Different types of absorbant materials are discussed above. Notably, most dichroic dopants have a well-defined spectral range of absorption. Thus, for a device using one particular type of dichroic material, the transmissivity will have a particular spectral characteristic. Shown graphically in FIG. 7A is a possible transmission spectrum for a tunable device according to the present invention. The two curves shown in the graph include curve 62, which depicts the transmission when the dichroic particles are aligned with the propagation direction of the light (i.e., in an orientation of minimal absorption), and curve 64, which depicts the transmission profile when the particles are aligned perpendicular to the direction of light propagation (i.e., in an orientation of maximal absorption). In each case, the spectral range of absorption is limited to a predetermined wavelength band, and outside of that band there is little or no light absorption. Thus, the selection of the dichroic material may take into account a desired spectral band.

In certain circumstances, it may be desirable to have absorption at multiple spectral bands. Thus, in another embodiment of the invention, the tuneable light transmission device uses multiple dichroic dopants with different absorption characteristics. This may be accomplished using a single orienting matrix, such as a layer of liquid crystal, to which is added dichroic molecules having different wavelength absorption characteristics. Moreover, the proportion of the different dopants may be selected according to a desired wavelength response of the device. For example, a tunable device may have an active layer with dichroic particles, twenty-five percent of which are absorptive in a first wavelength range, and seventy-five percent of which are absorptive in a second wavelength range. Another device may use more than two different dopants, each in a desired relative proportion. In short, the spectral response of the system may be shaped by providing different dichroic materials in different relative quantities. FIG. 7B shows an example for which two different dopants having different, adjacent spectral responses are used together to create an overall wavelength response that is much wider than if only one dopant type were used.

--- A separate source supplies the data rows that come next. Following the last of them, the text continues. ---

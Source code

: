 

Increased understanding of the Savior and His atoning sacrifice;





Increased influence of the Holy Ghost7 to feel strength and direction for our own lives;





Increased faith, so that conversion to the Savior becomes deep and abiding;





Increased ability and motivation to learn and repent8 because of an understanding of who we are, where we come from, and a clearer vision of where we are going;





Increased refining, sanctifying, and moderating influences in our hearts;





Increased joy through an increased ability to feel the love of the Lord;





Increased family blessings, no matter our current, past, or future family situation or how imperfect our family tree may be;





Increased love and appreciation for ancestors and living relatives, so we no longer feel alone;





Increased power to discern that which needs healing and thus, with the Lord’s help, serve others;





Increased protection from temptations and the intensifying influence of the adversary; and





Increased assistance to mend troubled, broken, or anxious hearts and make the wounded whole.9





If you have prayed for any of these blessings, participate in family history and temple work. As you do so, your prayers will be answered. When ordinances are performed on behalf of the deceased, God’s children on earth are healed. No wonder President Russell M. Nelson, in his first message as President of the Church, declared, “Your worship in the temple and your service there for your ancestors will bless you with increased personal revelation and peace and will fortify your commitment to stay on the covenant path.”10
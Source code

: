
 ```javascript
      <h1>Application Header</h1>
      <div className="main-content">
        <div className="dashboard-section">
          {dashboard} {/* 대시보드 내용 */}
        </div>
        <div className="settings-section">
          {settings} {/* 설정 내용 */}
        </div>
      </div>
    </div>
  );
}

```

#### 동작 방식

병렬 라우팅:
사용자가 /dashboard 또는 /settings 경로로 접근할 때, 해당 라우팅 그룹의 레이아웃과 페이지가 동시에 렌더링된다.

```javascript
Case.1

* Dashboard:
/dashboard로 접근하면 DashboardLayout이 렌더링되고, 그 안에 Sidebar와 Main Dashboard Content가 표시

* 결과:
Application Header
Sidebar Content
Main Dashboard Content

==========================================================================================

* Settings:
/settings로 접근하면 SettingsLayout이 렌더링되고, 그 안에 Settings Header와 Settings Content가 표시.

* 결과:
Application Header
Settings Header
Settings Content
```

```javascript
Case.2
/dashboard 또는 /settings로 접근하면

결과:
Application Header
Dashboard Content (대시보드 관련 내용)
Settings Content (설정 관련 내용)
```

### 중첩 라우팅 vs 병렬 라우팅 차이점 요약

While the previous embodiments have been directed to a tunable eclipse, it should be understood that the invention encompasses a variety of different shapes to which the basic principle of variable light occlusion may be applied. For example, in FIG. 8, a variable iris (diaphragm) is shown in which a change in applied electric field, rather than changing the size of a transmissive region at the periphery of the device, changes the size of a transmissive region in the central part of the device. In this particular example the device has a centered circular profile, so that the zone of transmission is a “hole” of variable size. A top substrate 66 has an adjacent, uniform, optically transparent electrode 68, and a bottom substrate 70 has an adjacent, peripheral electrode 72 and layer 74 of frequency dependent material. The active layer 76 includes a liquid crystal orienting matrix (with, for example, a negative dielectric anisotropy), as well as a dopant of dichroic particles. Adjacent the active layer 76 are alignment layers 78 but, in this embodiment, the initial alignment of the liquid crystal molecules, and therefore the dichroic particles, is perpendicular to the substrates of the cell (parallel with the direction of light propagation). However, the dielectric anisotropy of the LC matrix here must be negative at the driving frequency to allow the electric field to change the orientation of LC molecules by the dielectric “repulsion” effect. Thus, the active layer is highly transparent until the application of an electric field. With an electrode signal at an appropriate frequency and voltage, the profile of the electric field is such that the liquid crystal molecules along the periphery of the device undergo a strong reorientation, making this region of the active layer highly opaque to the incident light. Thus, a central transmission region is created, and the size of this region may be increased by changing the electrode drive signal (in magnitude and/or frequency) to increase the electric field strength toward the center of the device. In response to this change, more of the liquid crystal molecules toward the center of the device are realigned, and the adjacent dichroic particles with them, decreasing thus the size of the transmission region.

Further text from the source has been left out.